Sam Robbins is a farm boy, kidnapped to serve on HMS Victory, the ship on which Lord Nelson will die a hero’s death at the Battle of Trafalgar in 1805.
Molly Jennings is a twenty-first-century English girl who’s been transplanted to the United States by her stepfather’s job and is fighting her own battle against loss and loneliness.

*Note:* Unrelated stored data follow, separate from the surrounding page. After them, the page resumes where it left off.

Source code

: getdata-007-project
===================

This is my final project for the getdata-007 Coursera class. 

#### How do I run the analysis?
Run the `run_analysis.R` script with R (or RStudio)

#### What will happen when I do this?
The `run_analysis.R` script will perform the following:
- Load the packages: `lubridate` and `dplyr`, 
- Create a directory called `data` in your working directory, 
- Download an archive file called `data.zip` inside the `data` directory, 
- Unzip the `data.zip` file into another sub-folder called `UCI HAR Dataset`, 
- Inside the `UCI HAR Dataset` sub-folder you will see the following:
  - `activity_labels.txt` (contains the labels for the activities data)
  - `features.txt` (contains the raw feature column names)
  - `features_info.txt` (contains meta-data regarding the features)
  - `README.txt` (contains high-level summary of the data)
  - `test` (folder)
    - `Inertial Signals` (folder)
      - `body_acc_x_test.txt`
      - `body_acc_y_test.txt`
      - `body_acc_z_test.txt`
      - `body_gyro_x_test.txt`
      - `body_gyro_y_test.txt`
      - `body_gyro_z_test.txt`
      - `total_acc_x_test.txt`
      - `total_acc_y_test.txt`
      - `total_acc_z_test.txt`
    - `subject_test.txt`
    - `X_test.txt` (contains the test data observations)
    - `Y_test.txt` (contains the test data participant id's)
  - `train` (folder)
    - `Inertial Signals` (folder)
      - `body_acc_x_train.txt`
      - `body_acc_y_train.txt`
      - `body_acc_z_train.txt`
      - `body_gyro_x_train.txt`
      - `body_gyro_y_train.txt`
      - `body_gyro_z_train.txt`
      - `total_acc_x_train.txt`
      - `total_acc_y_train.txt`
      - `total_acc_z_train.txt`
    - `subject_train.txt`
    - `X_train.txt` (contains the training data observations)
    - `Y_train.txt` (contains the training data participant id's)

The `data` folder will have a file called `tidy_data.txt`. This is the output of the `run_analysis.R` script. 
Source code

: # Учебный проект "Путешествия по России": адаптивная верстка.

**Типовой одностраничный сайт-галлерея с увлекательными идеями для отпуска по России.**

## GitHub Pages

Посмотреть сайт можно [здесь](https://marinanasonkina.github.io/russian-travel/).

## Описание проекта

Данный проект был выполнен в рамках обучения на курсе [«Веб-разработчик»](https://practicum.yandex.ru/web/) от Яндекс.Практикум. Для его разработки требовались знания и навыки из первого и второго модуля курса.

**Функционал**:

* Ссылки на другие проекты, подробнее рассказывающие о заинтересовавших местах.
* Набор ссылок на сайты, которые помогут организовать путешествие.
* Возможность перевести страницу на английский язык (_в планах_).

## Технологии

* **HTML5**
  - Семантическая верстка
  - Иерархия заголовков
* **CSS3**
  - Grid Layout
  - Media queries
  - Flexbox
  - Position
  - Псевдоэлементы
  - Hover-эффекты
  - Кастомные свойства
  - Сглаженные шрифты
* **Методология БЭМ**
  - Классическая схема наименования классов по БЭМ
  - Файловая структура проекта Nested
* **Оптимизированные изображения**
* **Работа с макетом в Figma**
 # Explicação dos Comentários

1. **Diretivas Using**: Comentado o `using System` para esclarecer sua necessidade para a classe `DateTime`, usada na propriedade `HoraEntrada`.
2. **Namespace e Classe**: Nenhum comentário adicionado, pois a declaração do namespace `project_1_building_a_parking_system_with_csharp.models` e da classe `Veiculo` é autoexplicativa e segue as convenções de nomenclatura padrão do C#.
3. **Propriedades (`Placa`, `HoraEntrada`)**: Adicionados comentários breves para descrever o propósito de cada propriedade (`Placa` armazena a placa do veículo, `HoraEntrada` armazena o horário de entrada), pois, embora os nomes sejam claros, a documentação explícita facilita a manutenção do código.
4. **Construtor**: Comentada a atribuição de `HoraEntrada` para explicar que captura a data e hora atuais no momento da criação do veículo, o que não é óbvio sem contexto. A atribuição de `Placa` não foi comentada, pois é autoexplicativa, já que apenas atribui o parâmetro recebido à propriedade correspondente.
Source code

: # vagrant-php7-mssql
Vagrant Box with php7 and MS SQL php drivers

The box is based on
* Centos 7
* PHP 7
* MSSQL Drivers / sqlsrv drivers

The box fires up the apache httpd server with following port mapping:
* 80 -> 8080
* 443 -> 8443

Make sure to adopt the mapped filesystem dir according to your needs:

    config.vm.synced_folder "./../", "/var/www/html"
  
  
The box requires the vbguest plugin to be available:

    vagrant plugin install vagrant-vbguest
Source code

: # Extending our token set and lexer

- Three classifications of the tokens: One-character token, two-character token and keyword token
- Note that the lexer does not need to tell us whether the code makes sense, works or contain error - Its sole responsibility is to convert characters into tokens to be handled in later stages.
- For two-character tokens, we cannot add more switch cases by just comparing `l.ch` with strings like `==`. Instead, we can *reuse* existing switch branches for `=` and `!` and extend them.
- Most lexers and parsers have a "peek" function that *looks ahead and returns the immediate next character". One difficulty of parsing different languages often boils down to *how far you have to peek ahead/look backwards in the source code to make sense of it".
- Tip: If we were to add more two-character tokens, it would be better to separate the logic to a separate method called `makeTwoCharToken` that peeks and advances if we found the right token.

Two different lives, two centuries apart, are linked by a tiny scrap of fraying cloth that’s tucked into an old book. It draws Molly into Sam’s world, to a moment in time that changed history—a frightening shared moment that holds the key both to secrets from the past and hope for the future.
PUBLISHERS WEEKLY
In alternating chapters, Newbery Medalist Cooper (The Dark Is Rising) tells the stories of 11-year-old Molly, a contemporary homesick Londoner transplanted to the U.S. because of her mother's remarriage, and Sam, also 11, a 19th-century ship's boy aboard the HMS Victory. Sam also has a new home he's been pressed into service by the Royal Navy and assigned to kitchen duties on Vice-Admiral Lord Nelson's battleship. Initially, the connection between these two children, disparate in time, circumstance and locale, seems tenuous tied only by a biography of Nelson that Molly buys from a bookstore. But when Molly finds a historical artifact hidden inside the book, she begins having strange visions about Sam, his ship and the brutal sea battles of the Napoleonic Wars. These images resurrect lost memories of her late father, whose plane plunged into the Atlantic years earlier. Cooper tells Molly's story in present-tense, third-person narration, then switches to past-tense, first-person for Sam's chapters, a stylistic choice that makes the stories distinct but the shift between them jarring. While Molly's upheaval is emotionally rendered, Sam's tale bogs down in period detail about the workaday grind of seamanship. The resolution relies on an improbable coincidence to bring the two stories together, but provides a hopeful future for Molly. Ages 9-12.